The data reveals the trend in long-lived assets by geographic area over a five-year period. The analysis focuses on the United States and Non-U.S. regions, with a total amount provided for each year.
- United States
- The value of long-lived assets in the United States shows a generally upward trend from 2018 to 2022, increasing from $145.2 million in 2018 to $196.5 million in 2022. There is a steady increase from 2018 to 2020, peaking at $191.0 million in 2020, followed by a slight decrease in 2021 to $178.5 million. However, the value recovers and reaches its highest point in 2022. This indicates a consistent investment or asset holding growth over the period with minor fluctuations.
- Non-U.S.
- In contrast, the Non-U.S. long-lived assets show a downward trend overall. The value peaked in 2019 at $33.2 million, starting from $30.0 million in 2018. Subsequently, the amount remains relatively stable in 2020 but then declines notably in 2021 to $29.9 million and sharply decreases in 2022 to $17.1 million. This decline may suggest divestiture, asset disposals, or lower investment in international operations during the latter years.
- Total
- The total long-lived assets, aggregating both U.S. and Non-U.S. figures, follow a pattern influenced primarily by the U.S. asset trends.

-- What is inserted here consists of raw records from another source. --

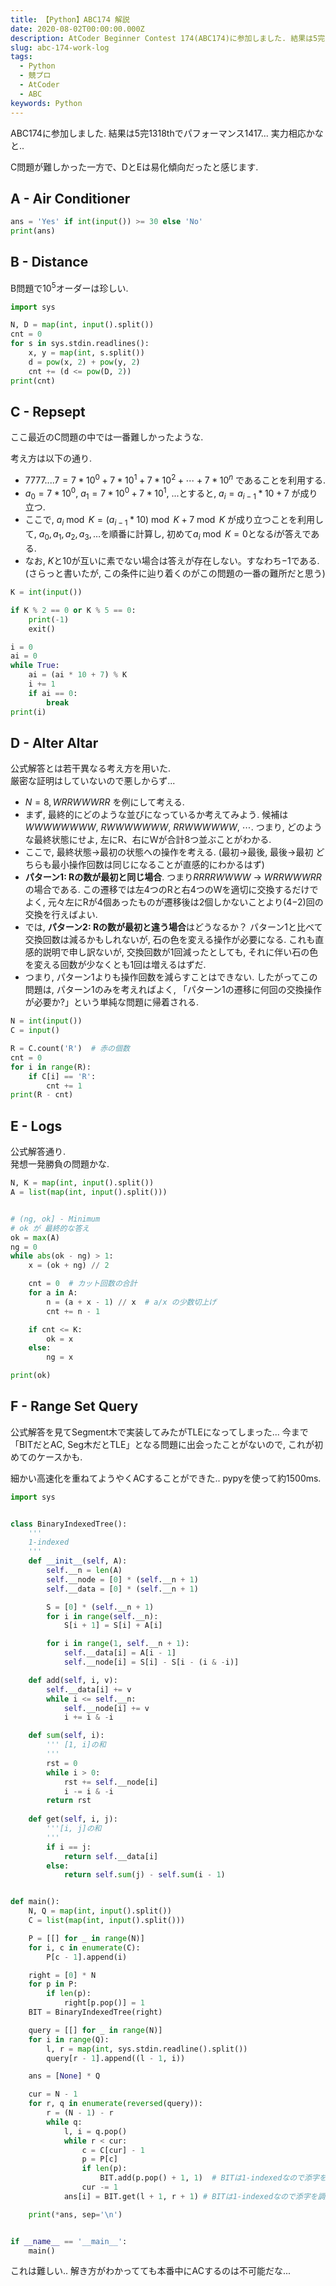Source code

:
 ```yaml
---
title: 【Python】ABC174 解説
date: 2020-08-02T00:00:00.000Z
description: AtCoder Beginner Contest 174(ABC174)に参加しました. 結果は5完1318thでパフォーマンス1417. Pythonによる解答・解説を載せます.
slug: abc-174-work-log
tags: 
  - Python
  - 競プロ
  - AtCoder
  - ABC
keywords: Python
---
```



ABC174に参加しました. 
結果は5完1318thでパフォーマンス1417... 実力相応かなと..

C問題が難しかった一方で、DとEは易化傾向だったと感じます.

## A - Air Conditioner
```python
ans = 'Yes' if int(input()) >= 30 else 'No'
print(ans)
```

## B - Distance
B問題で$10^5$オーダーは珍しい.

```python
import sys

N, D = map(int, input().split())
cnt = 0
for s in sys.stdin.readlines():
    x, y = map(int, s.split())
    d = pow(x, 2) + pow(y, 2)
    cnt += (d <= pow(D, 2))
print(cnt)
```


## C - Repsept
ここ最近のC問題の中では一番難しかったような.

考え方は以下の通り.
- $7777....7=7*10^0 + 7*10^1 + 7*10^2 + \cdots + 7*10^n$ であることを利用する.
- $a_0 = 7 * 10^0$, $a_1 = 7*10^0 + 7*10^1$, ...とすると, $a_i = a_{i-1} * 10 + 7$ が成り立つ.  
- ここで, $a_i \bmod K = (a_{i-1} * 10) \bmod K + 7\bmod K$ が成り立つことを利用して, $a_0, a_1, a_2, a_3,\dots$を順番に計算し, 初めて$a_i \bmod K = 0$となる$i$が答えである.
- なお, $K$と$10$が互いに素でない場合は答えが存在しない。すなわち$-1$である.  (さらっと書いたが, この条件に辿り着くのがこの問題の一番の難所だと思う)


```python
K = int(input())

if K % 2 == 0 or K % 5 == 0:
    print(-1)
    exit()

i = 0
ai = 0
while True:
    ai = (ai * 10 + 7) % K
    i += 1
    if ai == 0:
        break
print(i)
```


## D - Alter Altar
公式解答とは若干異なる考え方を用いた.  
厳密な証明はしていないので悪しからず...

- $N=8, WRRWWWRR$ を例にして考える.
- まず, 最終的にどのような並びになっているか考えてみよう. 候補は$WWWWWWWW$, $RWWWWWWW$, $RRWWWWWW$, $\cdots$. つまり, どのような最終状態にせよ, 左にR、右にWが合計8つ並ぶことがわかる. 
- ここで, 最終状態→最初の状態への操作を考える. (最初→最後, 最後→最初 どちらも最小操作回数は同じになることが直感的にわかるはず)
- **パターン1: Rの数が最初と同じ場合**. つまり$RRRRWWWW$ → $WRRWWWRR$ の場合である. この遷移では左4つのRと右4つのWを適切に交換するだけでよく, 元々左にRが4個あったものが遷移後は2個しかないことより(4−2)回の交換を行えばよい.  
- では, **パターン2: Rの数が最初と違う場合**はどうなるか？ パターン1と比べて交換回数は減るかもしれないが, 石の色を変える操作が必要になる. これも直感的説明で申し訳ないが, 交換回数が1回減ったとしても, それに伴い石の色を変える回数が少なくとも1回は増えるはずだ.
- つまり, パターン1よりも操作回数を減らすことはできない. したがってこの問題は, パターン1のみを考えればよく,  「パターン1の遷移に何回の交換操作が必要か?」という単純な問題に帰着される.  


```python
N = int(input())
C = input()

R = C.count('R')  # 赤の個数
cnt = 0
for i in range(R):
    if C[i] == 'R':
        cnt += 1
print(R - cnt)
```

## E - Logs
公式解答通り.  
発想一発勝負の問題かな.

```python
N, K = map(int, input().split())
A = list(map(int, input().split()))


# (ng, ok] - Minimum
# ok が 最終的な答え
ok = max(A)
ng = 0
while abs(ok - ng) > 1:
    x = (ok + ng) // 2

    cnt = 0  # カット回数の合計
    for a in A:
        n = (a + x - 1) // x  # a/x の少数切上げ
        cnt += n - 1

    if cnt <= K:
        ok = x
    else:
        ng = x

print(ok)
```

## F - Range Set Query
公式解答を見てSegment木で実装してみたがTLEになってしまった...
今まで「BITだとAC, Seg木だとTLE」となる問題に出会ったことがないので, これが初めてのケースかも.

細かい高速化を重ねてようやくACすることができた.. pypyを使って約1500ms.

```python
import sys


class BinaryIndexedTree():
    '''
    1-indexed
    '''
    def __init__(self, A):
        self.__n = len(A)
        self.__node = [0] * (self.__n + 1)
        self.__data = [0] * (self.__n + 1)

        S = [0] * (self.__n + 1)
        for i in range(self.__n):
            S[i + 1] = S[i] + A[i]

        for i in range(1, self.__n + 1):
            self.__data[i] = A[i - 1]
            self.__node[i] = S[i] - S[i - (i & -i)]

    def add(self, i, v):
        self.__data[i] += v
        while i <= self.__n:
            self.__node[i] += v
            i += i & -i

    def sum(self, i):
        ''' [1, i]の和
        '''
        rst = 0
        while i > 0:
            rst += self.__node[i]
            i -= i & -i
        return rst
    
    def get(self, i, j):
        '''[i, j]の和
        '''
        if i == j:
            return self.__data[i]
        else:
            return self.sum(j) - self.sum(i - 1)


def main():
    N, Q = map(int, input().split())
    C = list(map(int, input().split()))

    P = [[] for _ in range(N)]
    for i, c in enumerate(C):
        P[c - 1].append(i)

    right = [0] * N
    for p in P:
        if len(p):
            right[p.pop()] = 1
    BIT = BinaryIndexedTree(right)

    query = [[] for _ in range(N)]
    for i in range(Q):
        l, r = map(int, sys.stdin.readline().split())
        query[r - 1].append((l - 1, i))

    ans = [None] * Q

    cur = N - 1
    for r, q in enumerate(reversed(query)):
        r = (N - 1) - r
        while q:
            l, i = q.pop()
            while r < cur:
                c = C[cur] - 1
                p = P[c]
                if len(p):
                    BIT.add(p.pop() + 1, 1)  # BITは1-indexedなので添字を調整
                cur -= 1
            ans[i] = BIT.get(l + 1, r + 1) # BITは1-indexedなので添字を調整

    print(*ans, sep='\n')


if __name__ == '__main__':
    main()
```

これは難しい..
解き方がわかってても本番中にACするのは不可能だな...
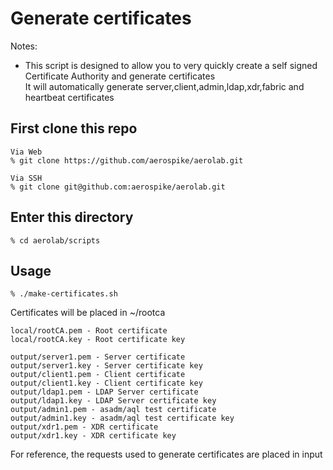 # Generate certificates

Notes:
  * This script is designed to allow you to very quickly create a self signed Certificate Authority and generate certificates<br>
    It will automatically generate server,client,admin,ldap,xdr,fabric and heartbeat certificates<br>


## First clone this repo

```
Via Web
% git clone https://github.com/aerospike/aerolab.git

Via SSH
% git clone git@github.com:aerospike/aerolab.git
```

## Enter this directory
```
% cd aerolab/scripts
```

## Usage

```
% ./make-certificates.sh 
```

Certificates will be placed in ~/rootca
```
local/rootCA.pem - Root certificate
local/rootCA.key - Root certificate key

output/server1.pem - Server certificate
output/server1.key - Server certificate key
output/client1.pem - Client certificate
output/client1.key - Client certificate key
output/ldap1.pem - LDAP Server certificate
output/ldap1.key - LDAP Server certificate key
output/admin1.pem - asadm/aql test certificate
output/admin1.key - asadm/aql test certificate key
output/xdr1.pem - XDR certificate
output/xdr1.key - XDR certificate key
```
For reference, the requests used to generate certificates are placed in input

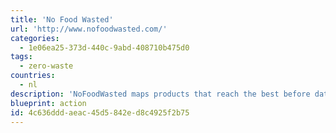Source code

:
 ```yaml
---
title: 'No Food Wasted'
url: 'http://www.nofoodwasted.com/'
categories:
  - 1e06ea25-373d-440c-9abd-408710b475d0
tags:
  - zero-waste
countries:
  - nl
description: 'NoFoodWasted maps products that reach the best before date and shows where and how much you can save. Download the app, select a provider near you and start saving today.'
blueprint: action
id: 4c636ddd-aeac-45d5-842e-d8c4925f2b75
---
```

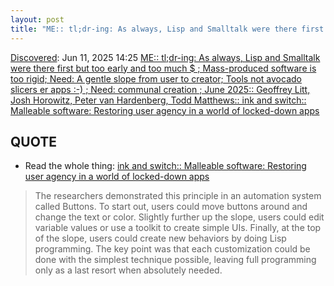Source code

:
 ```yaml
---
layout: post
title: "ME:: tl;dr-ing: As always, Lisp and Smalltalk were there first but too early and too much $ ; Mass-produced software is too rigid; Need: A gentle slope from user to creator; Tools not avocado slicers er apps :-) ; Need: communal creation ; June 2025:: Geoffrey Litt, Josh Horowitz, Peter van Hardenberg, Todd Matthews:: ink and switch:: Malleable software: Restoring user agency in a world of locked-down apps"
---
```

[Discovered](http://rolandtanglao.com/2020/07/29/p1-blogthis-checkvist-list-links-to-blog/): Jun 11, 2025 14:25 [ME:: tl;dr-ing: As always, Lisp and Smalltalk were there first but too early and too much $ ; Mass-produced software is too rigid; Need: A gentle slope from user to creator; Tools not avocado slicers er apps :-) ; Need: communal creation ; June 2025:: Geoffrey Litt, Josh Horowitz, Peter van Hardenberg, Todd Matthews:: ink and switch:: Malleable software: Restoring user agency in a world of locked-down apps](https://www.inkandswitch.com/essay/malleable-software/)

## QUOTE

* Read the whole thing: [ink and switch:: Malleable software: Restoring user agency in a world of locked-down apps](https://www.inkandswitch.com/essay/malleable-software/)

>The researchers demonstrated this principle in an automation system called Buttons. To start out, users could move buttons around and change the text or color. Slightly further up the slope, users could edit variable values or use a toolkit to create simple UIs. Finally, at the top of the slope, users could create new behaviors by doing Lisp programming. The key point was that each customization could be done with the simplest technique possible, leaving full programming only as a last resort when absolutely needed.
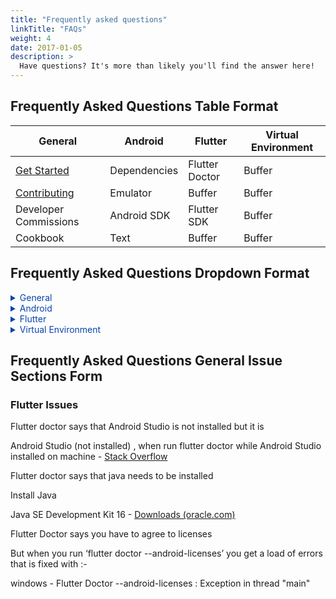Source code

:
 ```yaml
---
title: "Frequently asked questions"
linkTitle: "FAQs"
weight: 4
date: 2017-01-05
description: >
  Have questions? It's more than likely you'll find the answer here!
---
```



## Frequently Asked Questions Table Format

| General | Android | Flutter | Virtual Environment |
| --- | --- | --- | --- |
| [Get Started](/docs/get-started/) | Dependencies | Flutter Doctor | Buffer |
| [Contributing](/docs/resources/#contribution-guidelines) | Emulator | Buffer | Buffer |
| Developer Commissions | Android SDK | Flutter SDK | Buffer |
| Cookbook | Text | Buffer | Buffer |

## Frequently Asked Questions Dropdown Format
<details>
  <summary style= "color: #0645AD">General</summary>
  
  + [Get Started](/docs/get-started/)
  + [Contributing](/docs/resources/#contribution-guidelines)
</details>

<details>
  <summary style= "color: #0645AD">Android</summary>
  
  ## Heading
  1. A numbered
  2. list
     * With some
     * Sub bullets
</details>

<details>
  <summary style= "color: #0645AD">Flutter</summary>
  
  ## Heading
  1. A numbered
  2. list
     * With some
     * Sub bullets
</details>

<details>
  <summary style= "color: #0645AD">Virtual Environment</summary>
  
  ## Heading
  1. A numbered
  2. list
     * With some
     * Sub bullets
</details>

## Frequently Asked Questions General Issue Sections Form

### Flutter Issues

Flutter doctor says that Android Studio is not installed but it is

Android Studio (not installed) , when run flutter doctor while Android Studio installed on machine - [Stack Overflow](https://stackoverflow.com/questions/59647791/tag-android-studio-not-installed-when-run-flutter-doctor-while-android)


Flutter doctor says that java needs to be installed

Install Java

Java SE Development Kit 16 - [Downloads (oracle.com)](https://www.oracle.com/java/technologies/javase-jdk16-downloads.html)


Flutter Doctor says you have to agree to licenses

But when you run ‘flutter doctor --android-licenses’ you get a load of errors that is fixed with :-

windows - Flutter Doctor --android-licenses : Exception in thread "main"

Total assets increase from $175.2 million in 2018 to a peak of $224.0 million in 2020, then decline to $208.4 million in 2021, with a slight increase to $213.6 million in 2022. The total asset values closely mirror the U.S. asset fluctuations due to the higher proportion contributed by the United States.
Overall, the data suggests a strategic focus on maintaining and increasing long-lived assets domestically while reducing exposure or assets held outside the United States over the examined period.